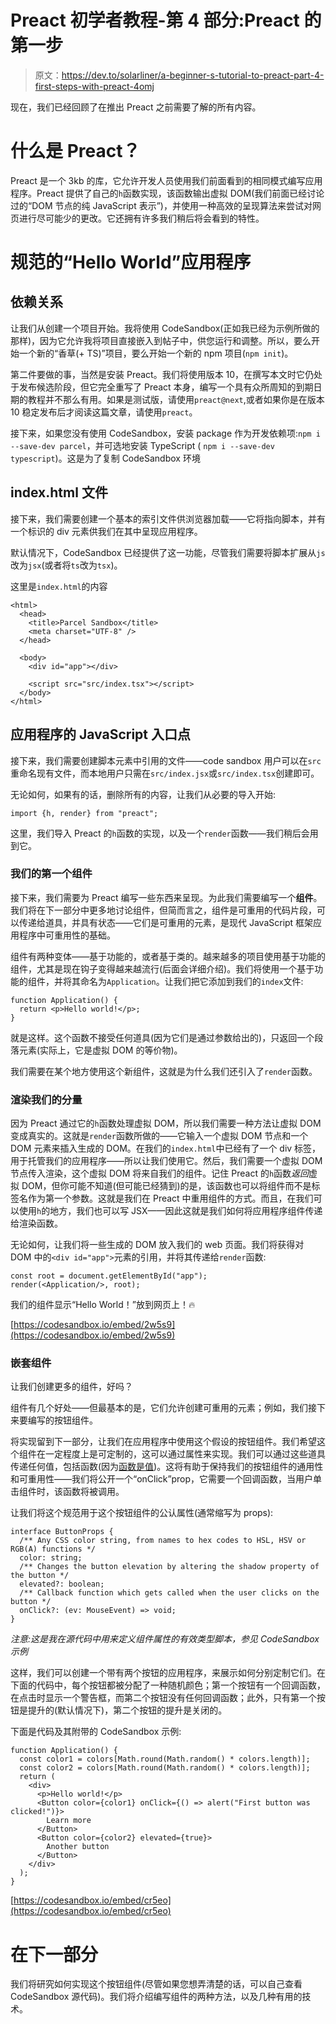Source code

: # Preact 初学者教程-第 4 部分:Preact 的第一步

> 原文：<https://dev.to/solarliner/a-beginner-s-tutorial-to-preact-part-4-first-steps-with-preact-4omj>

现在，我们已经回顾了在推出 Preact 之前需要了解的所有内容。

# 什么是 Preact？

Preact 是一个 3kb 的库，它允许开发人员使用我们前面看到的相同模式编写应用程序。Preact 提供了自己的`h`函数实现，该函数输出虚拟 DOM(我们前面已经讨论过的“DOM 节点的纯 JavaScript 表示”)，并使用一种高效的呈现算法来尝试对网页进行尽可能少的更改。它还拥有许多我们稍后将会看到的特性。

# 规范的“Hello World”应用程序

## 依赖关系

让我们从创建一个项目开始。我将使用 CodeSandbox(正如我已经为示例所做的那样)，因为它允许我将项目直接嵌入到帖子中，供您运行和调整。所以，要么开始一个新的“香草(+ TS)”项目，要么开始一个新的 npm 项目(`npm init`)。

第二件要做的事，当然是安装 Preact。我们将使用版本 10，在撰写本文时它仍处于发布候选阶段，但它完全重写了 Preact 本身，编写一个具有众所周知的到期日期的教程并不那么有用。如果是测试版，请使用`preact@next`,或者如果你是在版本 10 稳定发布后才阅读这篇文章，请使用`preact`。

接下来，如果您没有使用 CodeSandbox，安装 package 作为开发依赖项:`npm i --save-dev parcel`，并可选地安装 TypeScript ( `npm i --save-dev typescript`)。这是为了复制 CodeSandbox 环境

## index.html 文件

接下来，我们需要创建一个基本的索引文件供浏览器加载——它将指向脚本，并有一个标识的 div 元素供我们在其中呈现应用程序。

默认情况下，CodeSandbox 已经提供了这一功能，尽管我们需要将脚本扩展从`js`改为`jsx`(或者将`ts`改为`tsx`)。

这里是`index.html`的内容

```
<html>
  <head>
    <title>Parcel Sandbox</title>
    <meta charset="UTF-8" />
  </head>

  <body>
    <div id="app"></div>

    <script src="src/index.tsx"></script>
  </body>
</html> 
```

## 应用程序的 JavaScript 入口点

接下来，我们需要创建脚本元素中引用的文件——code sandbox 用户可以在`src`重命名现有文件，而本地用户只需在`src/index.jsx`或`src/index.tsx`创建即可。

无论如何，如果有的话，删除所有的内容，让我们从必要的导入开始:

```
import {h, render} from "preact"; 
```

这里，我们导入 Preact 的`h`函数的实现，以及一个`render`函数——我们稍后会用到它。

### 我们的第一个组件

接下来，我们需要为 Preact 编写一些东西来呈现。为此我们需要编写一个**组件**。我们将在下一部分中更多地讨论组件，但简而言之，组件是可重用的代码片段，可以传递给道具，并具有状态——它们是可重用的元素，是现代 JavaScript 框架应用程序中可重用性的基础。

组件有两种变体——基于功能的，或者基于类的。越来越多的项目使用基于功能的组件，尤其是现在钩子变得越来越流行(后面会详细介绍)。我们将使用一个基于功能的组件，并将其命名为`Application`。让我们把它添加到我们的`index`文件:

```
function Application() {
  return <p>Hello world!</p>;
} 
```

就是这样。这个函数不接受任何道具(因为它们是通过参数给出的)，只返回一个段落元素(实际上，它是虚拟 DOM 的等价物)。

我们需要在某个地方使用这个新组件，这就是为什么我们还引入了`render`函数。

### 渲染我们的分量

因为 Preact 通过它的`h`函数处理虚拟 DOM，所以我们需要一种方法让虚拟 DOM 变成真实的。这就是`render`函数所做的——它输入一个虚拟 DOM 节点和一个 DOM 元素来插入生成的 DOM。在我们的`index.html`中已经有了一个 div 标签，用于托管我们的应用程序——所以让我们使用它。然后，我们需要一个虚拟 DOM 节点传入渲染，这个虚拟 DOM 将来自我们的组件。记住 Preact 的`h`函数*返回*虚拟 DOM，但你可能不知道(但可能已经猜到)的是，该函数也可以将组件而不是标签名作为第一个参数。这就是我们在 Preact 中重用组件的方式。而且，在我们可以使用`h`的地方，我们也可以写 JSX——因此这就是我们如何将应用程序组件传递给渲染函数。

无论如何，让我们将一些生成的 DOM 放入我们的 web 页面。我们将获得对 DOM 中的`<div id="app">`元素的引用，并将其传递给`render`函数:

```
const root = document.getElementById("app");
render(<Application/>, root); 
```

我们的组件显示“Hello World！”放到网页上！🔥

[https://codesandbox.io/embed/2w5s9](https://codesandbox.io/embed/2w5s9)

### 嵌套组件

让我们创建更多的组件，好吗？

组件有几个好处——但最基本的是，它们允许创建可重用的元素；例如，我们接下来要编写的按钮组件。

将实现留到下一部分，让我们在应用程序中使用这个假设的按钮组件。我们希望这个组件在一定程度上是可定制的，这可以通过属性来实现。我们可以通过这些道具传递任何值，包括函数(因为[函数是值](https://www.oreilly.com/library/view/javascript-the-definitive/9781449393854/ch08s04.html))。这将有助于保持我们的按钮组件的通用性和可重用性——我们将公开一个“onClick”prop，它需要一个回调函数，当用户单击组件时，该函数将被调用。

让我们将这个规范用于这个按钮组件的公认属性(通常缩写为 props):

```
interface ButtonProps {
  /** Any CSS color string, from names to hex codes to HSL, HSV or RGB(A) functions */
  color: string;
  /** Changes the button elevation by altering the shadow property of the button */
  elevated?: boolean;
  /** Callback function which gets called when the user clicks on the button */
  onClick?: (ev: MouseEvent) => void;
} 
```

*注意:这是我在源代码中用来定义组件属性的有效类型脚本，参见 CodeSandbox 示例*

这样，我们可以创建一个带有两个按钮的应用程序，来展示如何分别定制它们。在下面的代码中，每个按钮都被分配了一种随机颜色；第一个按钮有一个回调函数，在点击时显示一个警告框，而第二个按钮没有任何回调函数；此外，只有第一个按钮是提升的(默认情况下)，第二个按钮的提升是关闭的。

下面是代码及其附带的 CodeSandbox 示例:

```
function Application() {
  const color1 = colors[Math.round(Math.random() * colors.length)];
  const color2 = colors[Math.round(Math.random() * colors.length)];
  return (
    <div>
      <p>Hello world!</p>
      <Button color={color1} onClick={() => alert("First button was clicked!")}>
        Learn more
      </Button>
      <Button color={color2} elevated={true}>
        Another button
      </Button>
    </div>
  );
} 
```

[https://codesandbox.io/embed/cr5eo](https://codesandbox.io/embed/cr5eo)

# 在下一部分

我们将研究如何实现这个按钮组件(尽管如果您想弄清楚的话，可以自己查看 CodeSandbox 源代码)。我们将介绍编写组件的两种方法，以及几种有用的技术。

**TASK STATEMENT**
All lines of the entries above where "round" turns up should be reported.

**COMPLETED EXERCISE**
  const color1 = colors[Math.round(Math.random() * colors.length)];
  const color2 = colors[Math.round(Math.random() * colors.length)];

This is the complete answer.